Why am I up already?
I hit that point where my hips and ribs weren’t satisfied by the old cumbersome flip-and-reposition pillow routine. Everything hurt and I needed to just plain get out of bed! While I’d love to get a bit more sleep before everyone gets up, I am thankful that I at least didn’t have any bouts of insomnia last night. When I’d get up, it was: use bathroom, get back in bed, lay on opposite side, position pillow, fall asleep. I’ll take it–for now!
If I seem quiet in person, please don’t take it personally. I am probably praying continually. My prayers are combinations of the following:
Please sustain me, Lord.
Please ease my physicial discomfort.
Please lavish patience on me.
Please don’t let him be getting huge in there right now.
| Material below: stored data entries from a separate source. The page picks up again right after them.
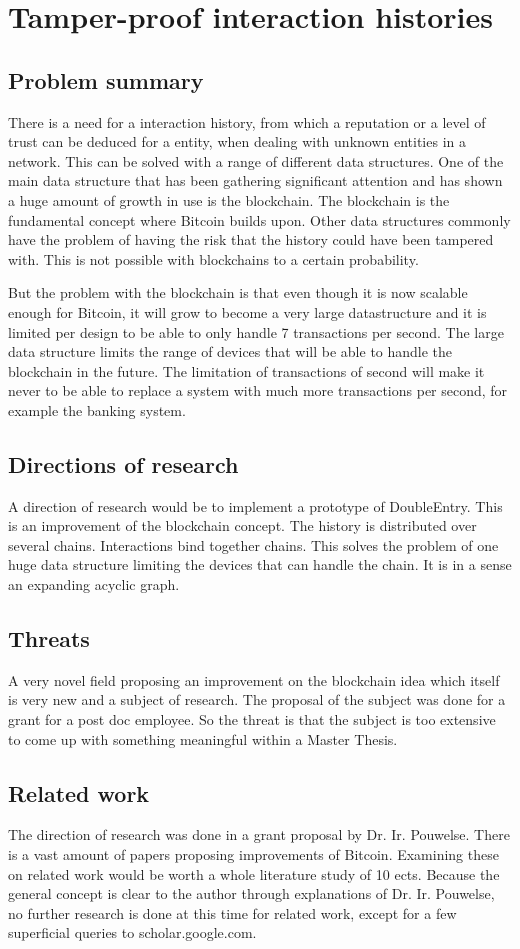 \section{Tamper-proof interaction histories}

\subsection*{Problem summary}
There is a need for a interaction history, from which a reputation or a level of trust can be deduced for a entity, when dealing with unknown entities in a network.
This can be solved with a range of different data structures.
One of the main data structure that has been gathering significant attention and has shown a huge amount of growth in use is the blockchain.
The blockchain is the fundamental concept where Bitcoin builds upon.
Other data structures commonly have the problem of having the risk that the history could have been tampered with.
This is not possible with blockchains to a certain probability.

But the problem with the blockchain is that even though it is now scalable enough for Bitcoin,
it will grow to become a very large datastructure and it is limited per design to be able to only handle 7 transactions per second.
The large data structure limits the range of devices that will be able to handle the blockchain in the future.
The limitation of transactions of second will make it never to be able to replace a system with much more transactions per second,
for example the banking system.

\subsection*{Directions of research}
A direction of research would be to implement a prototype of DoubleEntry.
This is an improvement of the blockchain concept.
The history is distributed over several chains. 
Interactions bind together chains.
This solves the problem of one huge data structure limiting the devices that can handle the chain.
It is in a sense an expanding acyclic graph.

\subsection*{Threats}
A very novel field proposing an improvement on the blockchain idea which itself is very new and a subject of research.
The proposal of the subject was done for a grant for a post doc employee.
So the threat is that the subject is too extensive to come up with something meaningful within a Master Thesis.

\subsection*{Related work}
The direction of research was done in a grant proposal by Dr. Ir. Pouwelse.
There is a vast amount of papers proposing improvements of Bitcoin.
Examining these on related work would be worth a whole literature study of 10 ects.
Because the general concept is clear to the author through explanations of Dr. Ir. Pouwelse,
no further research is done at this time for related work,
except for a few superficial queries to scholar.google.com.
Grant me rest, please, Lord!
If it is Your will, may he come soon! Regardless, just HELP me in the meanwhile!
The truth is that I’m floundering. I almost always am extremely uncomfortable, whether I’m lying down, sitting, or standing. I have tried to keep up my exercise routine, and it certainly does help things unkink, but I don’t have the energy to repeat the routine every time I get all kinked up. So, I pray. The fact is that I could potentially have 4 weeks left before this baby arrives, and the only one who can truly help me is my heavenly Father. Sure, it’s wonderful when my husband does things like when he sent the three kids outside to help him rake the yard…or when he sweeps so that I don’t have to bend over…and I really appreciate it!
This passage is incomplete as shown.